Please restate the data below word for word, omitting all images.

[Start of Attachment]

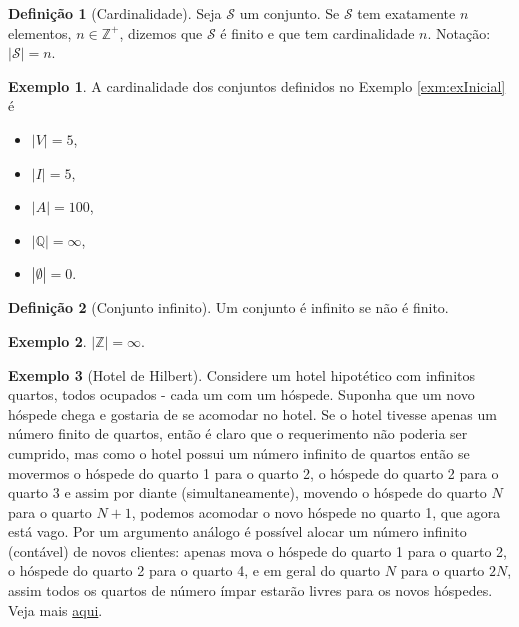 \documentclass[]{book}
\theoremstyle{definition}
\newtheorem{definition}{Definição}[chapter]
\theoremstyle{definition}
\newtheorem{example}{Exemplo}[chapter]
\theoremstyle{definition}
\theoremstyle{remark}
\begin{document}
\begin{definition}[Cardinalidade]
\protect\hypertarget{def:defcardin}{}{\label{def:defcardin} \iffalse (Cardinalidade) \fi{} }Seja \(\mathcal{S}\) um conjunto.
Se \(\mathcal{S}\) tem exatamente \(n\) elementos, \(n \in \mathbb{Z}^{+}\), dizemos que \(\mathcal{S}\) é finito e que tem cardinalidade \(n\).
Notação: \(|\mathcal{S}| = n\).
\end{definition}

\begin{example}
\protect\hypertarget{exm:unnamed-chunk-6}{}{\label{exm:unnamed-chunk-6} }A cardinalidade dos conjuntos definidos no Exemplo \ref{exm:exInicial} é

\begin{itemize}
\item
  \(|V| = 5\),
\item
  \(|I| = 5\),
\item
  \(|A| = 100\),
\item
  \(|\mathbb{Q}| = \infty\),
\item
  \(|\emptyset| = 0\).
\end{itemize}
\end{example}

\begin{definition}[Conjunto infinito]
\protect\hypertarget{def:definfty}{}{\label{def:definfty} \iffalse (Conjunto infinito) \fi{} }Um conjunto é infinito se não é finito.
\end{definition}

\begin{example}
\protect\hypertarget{exm:unnamed-chunk-7}{}{\label{exm:unnamed-chunk-7} }\(|\mathbb{Z}| = \infty.\)
\end{example}

\begin{example}[Hotel de Hilbert]
\protect\hypertarget{exm:unnamed-chunk-8}{}{\label{exm:unnamed-chunk-8} \iffalse (Hotel de Hilbert) \fi{} }Considere um hotel hipotético com infinitos quartos, todos ocupados - cada um com um hóspede.
Suponha que um novo hóspede chega e gostaria de se acomodar no hotel.
Se o hotel tivesse apenas um número finito de quartos, então é claro que o requerimento não poderia ser cumprido, mas como o hotel possui um número infinito de quartos então se movermos o hóspede do quarto 1 para o quarto 2, o hóspede do quarto 2 para o quarto 3 e assim por diante (simultaneamente), movendo o hóspede do quarto \(N\) para o quarto \(N+1\), podemos acomodar o novo hóspede no quarto 1, que agora está vago.
Por um argumento análogo é possível alocar um número infinito (contável) de novos clientes: apenas mova o hóspede do quarto 1 para o quarto 2, o hóspede do quarto 2 para o quarto 4, e em geral do quarto \(N\) para o quarto \(2N\), assim todos os quartos de número ímpar estarão livres para os novos hóspedes.
Veja mais \href{https://pt.wikipedia.org/wiki/Hotel_de_Hilbert}{aqui}.
\end{example}
\end{document}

[End of Attachment]

[YOUR SOLUTION]
 \documentclass[]{book}
\theoremstyle{definition}
\newtheorem{definition}{Definição}[chapter]
\theoremstyle{definition}
\newtheorem{example}{Exemplo}[chapter]
\theoremstyle{definition}
\theoremstyle{remark}
\begin{document}
\begin{definition}[Cardinalidade]
\protect\hypertarget{def:defcardin}{}{\label{def:defcardin} \iffalse (Cardinalidade) \fi{} }Seja \(\mathcal{S}\) um conjunto.
Se \(\mathcal{S}\) tem exatamente \(n\) elementos, \(n \in \mathbb{Z}^{+}\), dizemos que \(\mathcal{S}\) é finito e que tem cardinalidade \(n\).
Notação: \(|\mathcal{S}| = n\).
\end{definition}

\begin{example}
\protect\hypertarget{exm:unnamed-chunk-6}{}{\label{exm:unnamed-chunk-6} }A cardinalidade dos conjuntos definidos no Exemplo \ref{exm:exInicial} é

\begin{itemize}
\item
  \(|V| = 5\),
\item
  \(|I| = 5\),
\item
  \(|A| = 100\),
\item
  \(|\mathbb{Q}| = \infty\),
\item
  \(|\emptyset| = 0\).
\end{itemize}
\end{example}

\begin{definition}[Conjunto infinito]
\protect\hypertarget{def:definfty}{}{\label{def:definfty} \iffalse (Conjunto infinito) \fi{} }Um conjunto é infinito se não é finito.
\end{definition}

\begin{example}
\protect\hypertarget{exm:unnamed-chunk-7}{}{\label{exm:unnamed-chunk-7} }\(|\mathbb{Z}| = \infty.\)
\end{example}

\begin{example}[Hotel de Hilbert]
\protect\hypertarget{exm:unnamed-chunk-8}{}{\label{exm:unnamed-chunk-8} \iffalse (Hotel de Hilbert) \fi{} }Considere um hotel hipotético com infinitos quartos, todos ocupados - cada um com um hóspede.
Suponha que um novo hóspede chega e gostaria de se acomodar no hotel.
Se o hotel tivesse apenas um número finito de quartos, então é claro que o requerimento não poderia ser cumprido, mas como o hotel possui um número infinito de quartos então se movermos o hóspede do quarto 1 para o quarto 2, o hóspede do quarto 2 para o quarto 3 e assim por diante (simultaneamente), movendo o hóspede do quarto \(N\) para o quarto \(N+1\), podemos acomodar o novo hóspede no quarto 1, que agora está vago.
Por um argumento análogo é possível alocar um número infinito (contável) de novos clientes: apenas mova o hóspede do quarto 1 para o quarto 2, o hóspede do quarto 2 para o quarto 4, e em geral do quarto \(N\) para o quarto \(2N\), assim todos os quartos de número ímpar estarão livres para os novos hóspedes.
Veja mais \href{https://pt.wikipedia.org/wiki/Hotel_de_Hilbert}{aqui}.
\end{example}
\end{document}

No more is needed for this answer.